AN OVERVIEW OF PAP DEVICES The two types of PAP therapy prescribed in children to treat obstructive sleep apnea (OSA) are Continuous Positive Airway Pressure (CPAP) and Bi-level Positive Airway Pressure (BPAP). A wide variety of CPAP and BPAP devices are commercially available, each with unique capabilities and proprietary algorithms used to measure the phases of the respiratory cycle and airflow resistance. Modes of PAP therapy Differing modes of CPAP and BPAP therapy are available according to patient need. See Table 1 for a summary of the modes, their indications, functionality, prescription parameters and humidification options. Interfaces Historically, a dearth of commercially available pediatric sized PAP interfaces made effective treatment challenging; however, this has improved with mask options available for all ages. There are four types of mask interfaces: (1) nasal; (2) nasal pillow; (3) oronasal; and (4) total face. For infants and young children, nasal masks, which cover only the nose, are most commonly used due to their low anatomic dead space. Excessive mouth leak can adversely affect therapy efficacy; this can be resolved by use of a pacifier for infants and chin strap for children. Nasal pillows, which insert into the nares, are a comfortable option for adolescents, but are not designed for young children. Oronasal masks, which cover mouth and nose, and total face masks, which cover mouth, nose and eyes, are less common in pediatrics due to risks which present when a young child cannot remove the mask: aspiration with emesis, or asphyxia with loss of airflow. Further, there is the risk of hypercapnia related to the anatomic dead space of the mask. Yet these interfaces are required for some pediatric patients with facial deformity [26], or with excessive mouth breathing for whom a nasal mask with chin strap is ineffective. Appropriate assessment of mask size, pressure and airflow are necessary to ensure adequate mask flushing, mitigating the risk of hypercapnea.

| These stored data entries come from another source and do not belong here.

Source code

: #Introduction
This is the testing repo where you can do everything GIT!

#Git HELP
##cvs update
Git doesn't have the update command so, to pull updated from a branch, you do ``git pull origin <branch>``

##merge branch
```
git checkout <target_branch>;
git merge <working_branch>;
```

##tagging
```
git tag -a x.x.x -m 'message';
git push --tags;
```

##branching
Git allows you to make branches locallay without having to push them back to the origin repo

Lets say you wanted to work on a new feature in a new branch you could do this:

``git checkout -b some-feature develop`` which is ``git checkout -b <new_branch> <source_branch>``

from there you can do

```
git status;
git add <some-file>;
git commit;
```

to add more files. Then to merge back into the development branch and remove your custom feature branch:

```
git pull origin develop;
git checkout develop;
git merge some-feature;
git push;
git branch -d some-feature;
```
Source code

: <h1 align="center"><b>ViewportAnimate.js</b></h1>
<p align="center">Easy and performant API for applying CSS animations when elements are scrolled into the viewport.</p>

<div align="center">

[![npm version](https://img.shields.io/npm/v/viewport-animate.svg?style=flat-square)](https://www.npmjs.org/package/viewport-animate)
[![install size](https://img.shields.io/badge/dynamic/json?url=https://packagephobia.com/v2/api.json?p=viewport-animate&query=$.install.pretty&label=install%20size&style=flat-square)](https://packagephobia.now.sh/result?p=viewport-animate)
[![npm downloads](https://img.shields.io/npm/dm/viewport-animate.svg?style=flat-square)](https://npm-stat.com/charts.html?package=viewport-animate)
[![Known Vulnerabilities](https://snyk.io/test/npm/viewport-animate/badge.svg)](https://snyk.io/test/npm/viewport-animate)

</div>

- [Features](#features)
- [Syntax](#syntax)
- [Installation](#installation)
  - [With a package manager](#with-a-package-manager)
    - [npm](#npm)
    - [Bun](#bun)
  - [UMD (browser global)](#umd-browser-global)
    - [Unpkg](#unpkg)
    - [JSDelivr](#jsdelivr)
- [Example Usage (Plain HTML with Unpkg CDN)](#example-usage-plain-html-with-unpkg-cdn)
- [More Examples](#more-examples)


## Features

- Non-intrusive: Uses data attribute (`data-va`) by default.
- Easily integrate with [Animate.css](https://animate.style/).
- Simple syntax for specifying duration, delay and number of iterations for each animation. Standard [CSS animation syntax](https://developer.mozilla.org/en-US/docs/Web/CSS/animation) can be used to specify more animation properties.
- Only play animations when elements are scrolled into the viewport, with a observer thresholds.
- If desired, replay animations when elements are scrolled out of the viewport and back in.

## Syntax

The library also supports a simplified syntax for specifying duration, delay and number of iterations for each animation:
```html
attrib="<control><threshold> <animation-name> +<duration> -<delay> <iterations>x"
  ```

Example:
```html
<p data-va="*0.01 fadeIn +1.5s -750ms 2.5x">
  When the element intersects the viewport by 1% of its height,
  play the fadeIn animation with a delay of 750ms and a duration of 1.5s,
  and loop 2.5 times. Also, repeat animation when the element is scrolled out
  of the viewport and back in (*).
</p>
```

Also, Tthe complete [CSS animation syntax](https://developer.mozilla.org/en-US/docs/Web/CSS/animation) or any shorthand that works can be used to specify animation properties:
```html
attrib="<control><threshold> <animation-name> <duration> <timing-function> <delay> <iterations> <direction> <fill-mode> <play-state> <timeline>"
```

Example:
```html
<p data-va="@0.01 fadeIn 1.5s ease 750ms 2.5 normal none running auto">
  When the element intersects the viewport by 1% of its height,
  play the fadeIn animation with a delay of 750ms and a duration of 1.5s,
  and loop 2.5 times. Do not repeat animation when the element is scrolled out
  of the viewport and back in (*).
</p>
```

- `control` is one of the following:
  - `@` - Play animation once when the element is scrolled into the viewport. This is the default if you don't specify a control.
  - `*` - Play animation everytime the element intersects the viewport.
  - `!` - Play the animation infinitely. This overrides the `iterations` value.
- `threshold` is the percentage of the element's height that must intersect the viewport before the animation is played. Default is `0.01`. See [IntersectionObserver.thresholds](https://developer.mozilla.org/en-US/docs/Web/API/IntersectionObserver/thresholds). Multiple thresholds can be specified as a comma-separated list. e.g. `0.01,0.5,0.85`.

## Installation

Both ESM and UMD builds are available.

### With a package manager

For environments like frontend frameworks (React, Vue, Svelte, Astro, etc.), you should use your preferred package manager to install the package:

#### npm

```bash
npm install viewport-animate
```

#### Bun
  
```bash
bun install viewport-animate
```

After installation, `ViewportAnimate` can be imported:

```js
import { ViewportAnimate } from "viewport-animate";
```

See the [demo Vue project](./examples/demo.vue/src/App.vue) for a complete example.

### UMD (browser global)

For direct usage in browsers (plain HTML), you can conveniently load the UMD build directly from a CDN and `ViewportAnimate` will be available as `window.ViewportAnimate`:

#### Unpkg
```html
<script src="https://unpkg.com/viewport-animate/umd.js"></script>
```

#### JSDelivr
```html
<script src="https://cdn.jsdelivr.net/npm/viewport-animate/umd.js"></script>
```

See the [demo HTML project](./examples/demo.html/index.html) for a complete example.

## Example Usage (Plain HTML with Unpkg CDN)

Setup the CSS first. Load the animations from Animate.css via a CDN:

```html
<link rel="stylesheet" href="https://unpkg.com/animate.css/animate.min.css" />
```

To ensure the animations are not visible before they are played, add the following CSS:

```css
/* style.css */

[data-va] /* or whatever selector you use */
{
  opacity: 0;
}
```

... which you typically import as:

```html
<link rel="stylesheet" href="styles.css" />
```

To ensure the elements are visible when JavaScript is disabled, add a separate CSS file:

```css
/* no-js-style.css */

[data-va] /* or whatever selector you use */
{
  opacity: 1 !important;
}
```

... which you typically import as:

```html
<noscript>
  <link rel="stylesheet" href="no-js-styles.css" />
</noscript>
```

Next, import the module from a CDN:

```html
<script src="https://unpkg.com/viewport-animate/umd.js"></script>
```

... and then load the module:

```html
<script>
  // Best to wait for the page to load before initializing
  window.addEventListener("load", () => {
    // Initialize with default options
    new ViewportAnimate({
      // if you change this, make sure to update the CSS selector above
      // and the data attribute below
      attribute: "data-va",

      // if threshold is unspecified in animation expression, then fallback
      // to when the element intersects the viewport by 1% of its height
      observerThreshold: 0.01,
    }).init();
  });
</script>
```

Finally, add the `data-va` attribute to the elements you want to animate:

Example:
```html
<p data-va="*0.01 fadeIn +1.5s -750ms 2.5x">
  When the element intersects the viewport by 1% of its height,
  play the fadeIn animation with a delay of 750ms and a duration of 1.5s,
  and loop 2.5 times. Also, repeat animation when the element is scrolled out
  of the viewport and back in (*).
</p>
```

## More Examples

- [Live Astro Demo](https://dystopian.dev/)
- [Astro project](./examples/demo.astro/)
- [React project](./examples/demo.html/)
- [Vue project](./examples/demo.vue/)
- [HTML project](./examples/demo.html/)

Data management software Many devices have the ability to wirelessly transfer data via cellular or Wi-Fi, from the device to a cloud-based software program on a daily basis. This allows the patient to view therapy data online, via smartphone applications or on the device itself. Data acquisition capabilities for the clinician include remote monitoring of cloud-based data, or manually downloading data from the device via data card, USB, or data cable. Download data reports The PAP data available to the clinician varies by manufacturer and device sophistication. Most devices collect both usage and efficacy data; however, some basic models collect only usage data. A usage and efficacy data report of an adolescent with OSA and coexisting obesity can be found in Fig. 1. Bar graphs summarizing these data are shown in Fig. 2. Caution should be exercised when reviewing AHI data from PAP devices in pediatrics, as the algorithms for AHI on current PAP devices are derived from adult criteria. A review of leak data in relation to AHI is important as a high leak can adversely affect the reliability of AHI measurement. PAP ADHERENCE IN PEDIATRIC OSA Although PAP is increasingly prescribed for pediatric OSA there is no defined threshold to measure PAP adherence. It is also difficult to extrapolate a definition of adherence from adults, because children have greater recommended and actual sleep durations which vary substantially with age and development [28]. In adults, PAP usage for greater than 4 h per night is associated with improvements in OSA indices (e.g., reduced apnea-hypopnea index) and self-reported daytime sleepiness (Epworth sleepiness scale score) [29,30]. In adults, there is also a linear relationship between hours of nightly PAP usage and improvements in OSA symptoms, which levels off at approximately 7 h of use, with no further benefits thereafter [29,30].

Table 1 Positive airway pressure devices used in pediatric patients. Mode

Primary Indication and Clinical Utility

Functionality

CPAP: Fixed pressure CPAP Mode

OSA

Distends upper airway preventing pharyngeal collapse

 Single fixed pressure (cmH2O)  Range: 4–25 cmH2O (device dependent)

Auto-CPAP: Auto-titrating CPAP Mode

1. OSA 2. Positional or REM-related OSA 3. PAP therapy acclimatization prior to PSG 4. CPAP patients with sudden change in OSA severity due to surgery or rapid weight change Patients with OSA who are intolerant to CPAP at high pressures due to discomfort exhaling, not mitigated by comfort features

Auto-adjusting CPAP pressure, within a prescribed range, upon detection of upper airway resistance/airflow limitation. Provide higher pressures only when required during varying sleep stages or positions.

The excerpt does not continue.